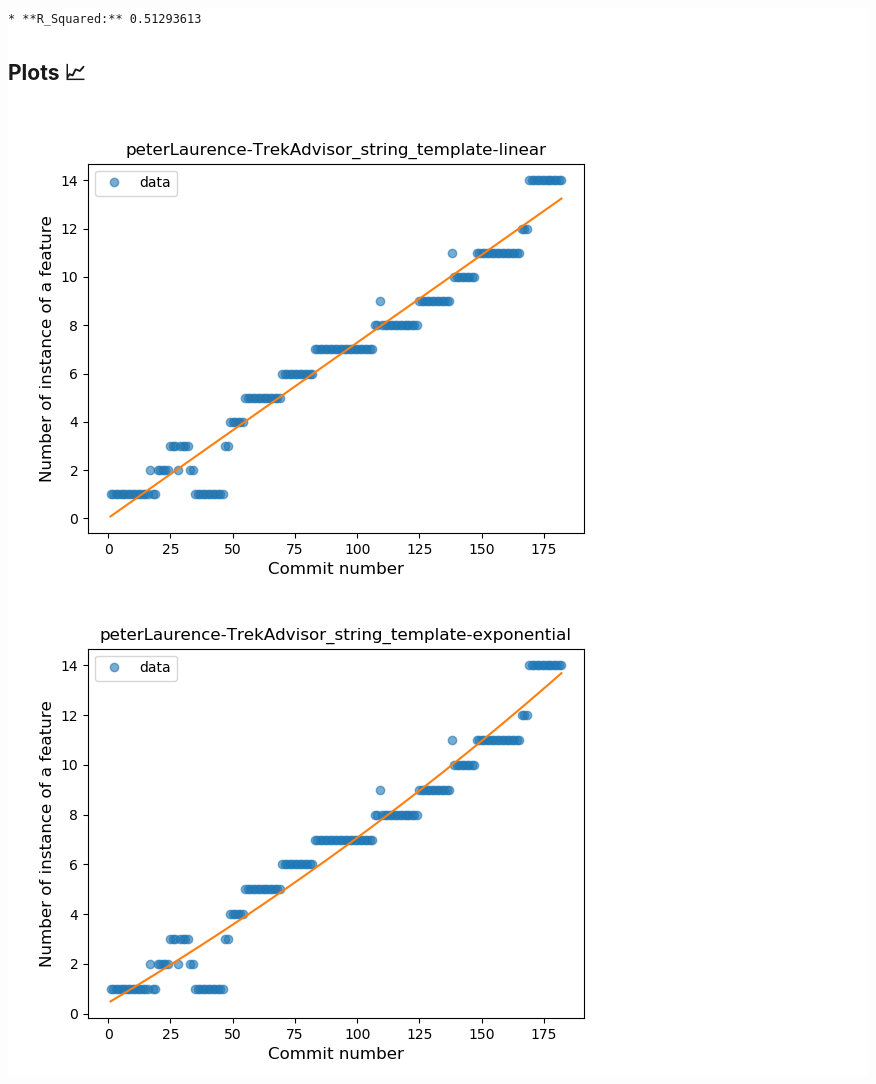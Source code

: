    * **R_Squared:** 0.51293613

**Plots** :chart_with_upwards_trend:
-----

![peterLaurence-TrekAdvisor T1](../plots/peterLaurence-TrekAdvisor_string_template_T1.png)
![peterLaurence-TrekAdvisor T4](../plots/peterLaurence-TrekAdvisor_string_template_T4.png)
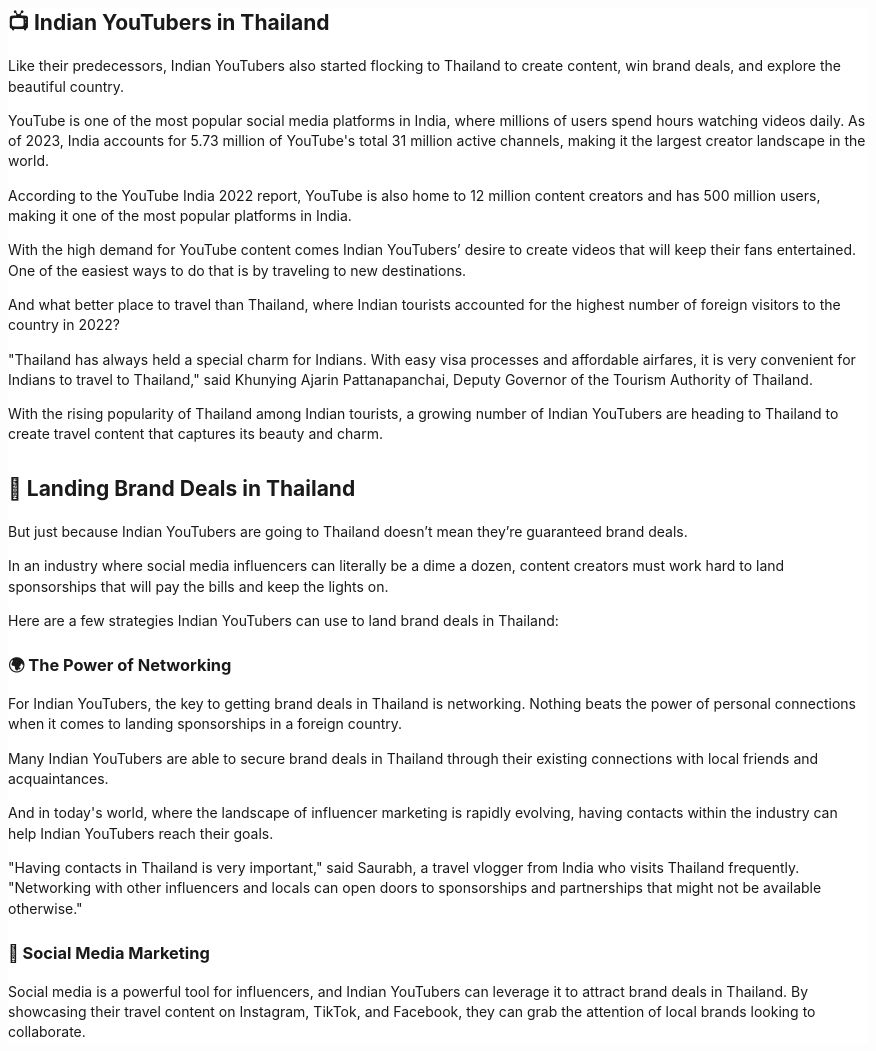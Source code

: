 
## 📺 Indian YouTubers in Thailand

Like their predecessors, Indian YouTubers also started flocking to Thailand to create content, win brand deals, and explore the beautiful country.

YouTube is one of the most popular social media platforms in India, where millions of users spend hours watching videos daily. As of 2023, India accounts for 5.73 million of YouTube's total 31 million active channels, making it the largest creator landscape in the world.

According to the YouTube India 2022 report, YouTube is also home to 12 million content creators and has 500 million users, making it one of the most popular platforms in India.

With the high demand for YouTube content comes Indian YouTubers’ desire to create videos that will keep their fans entertained. One of the easiest ways to do that is by traveling to new destinations. 

And what better place to travel than Thailand, where Indian tourists accounted for the highest number of foreign visitors to the country in 2022? 

"Thailand has always held a special charm for Indians. With easy visa processes and affordable airfares, it is very convenient for Indians to travel to Thailand," said Khunying Ajarin Pattanapanchai, Deputy Governor of the Tourism Authority of Thailand.

With the rising popularity of Thailand among Indian tourists, a growing number of Indian YouTubers are heading to Thailand to create travel content that captures its beauty and charm.


## 📍 Landing Brand Deals in Thailand

But just because Indian YouTubers are going to Thailand doesn’t mean they’re guaranteed brand deals. 

In an industry where social media influencers can literally be a dime a dozen, content creators must work hard to land sponsorships that will pay the bills and keep the lights on. 

Here are a few strategies Indian YouTubers can use to land brand deals in Thailand:

### 🌍 The Power of Networking

For Indian YouTubers, the key to getting brand deals in Thailand is networking. Nothing beats the power of personal connections when it comes to landing sponsorships in a foreign country. 

Many Indian YouTubers are able to secure brand deals in Thailand through their existing connections with local friends and acquaintances. 

And in today's world, where the landscape of influencer marketing is rapidly evolving, having contacts within the industry can help Indian YouTubers reach their goals. 

"Having contacts in Thailand is very important," said Saurabh, a travel vlogger from India who visits Thailand frequently. "Networking with other influencers and locals can open doors to sponsorships and partnerships that might not be available otherwise." 

### 📲 Social Media Marketing 

Social media is a powerful tool for influencers, and Indian YouTubers can leverage it to attract brand deals in Thailand. By showcasing their travel content on Instagram, TikTok, and Facebook, they can grab the attention of local brands looking to collaborate.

**Task description**
The required output is every line from the one with "## 📍 Landing Brand Deals in Thailand" to the final line of the entries, repeated exactly and with nothing else.

**Reply**
## 📍 Landing Brand Deals in Thailand

But just because Indian YouTubers are going to Thailand doesn’t mean they’re guaranteed brand deals. 

In an industry where social media influencers can literally be a dime a dozen, content creators must work hard to land sponsorships that will pay the bills and keep the lights on. 

Here are a few strategies Indian YouTubers can use to land brand deals in Thailand:

### 🌍 The Power of Networking

For Indian YouTubers, the key to getting brand deals in Thailand is networking. Nothing beats the power of personal connections when it comes to landing sponsorships in a foreign country. 

Many Indian YouTubers are able to secure brand deals in Thailand through their existing connections with local friends and acquaintances. 

And in today's world, where the landscape of influencer marketing is rapidly evolving, having contacts within the industry can help Indian YouTubers reach their goals. 

"Having contacts in Thailand is very important," said Saurabh, a travel vlogger from India who visits Thailand frequently. "Networking with other influencers and locals can open doors to sponsorships and partnerships that might not be available otherwise." 

### 📲 Social Media Marketing 

Social media is a powerful tool for influencers, and Indian YouTubers can leverage it to attract brand deals in Thailand. By showcasing their travel content on Instagram, TikTok, and Facebook, they can grab the attention of local brands looking to collaborate.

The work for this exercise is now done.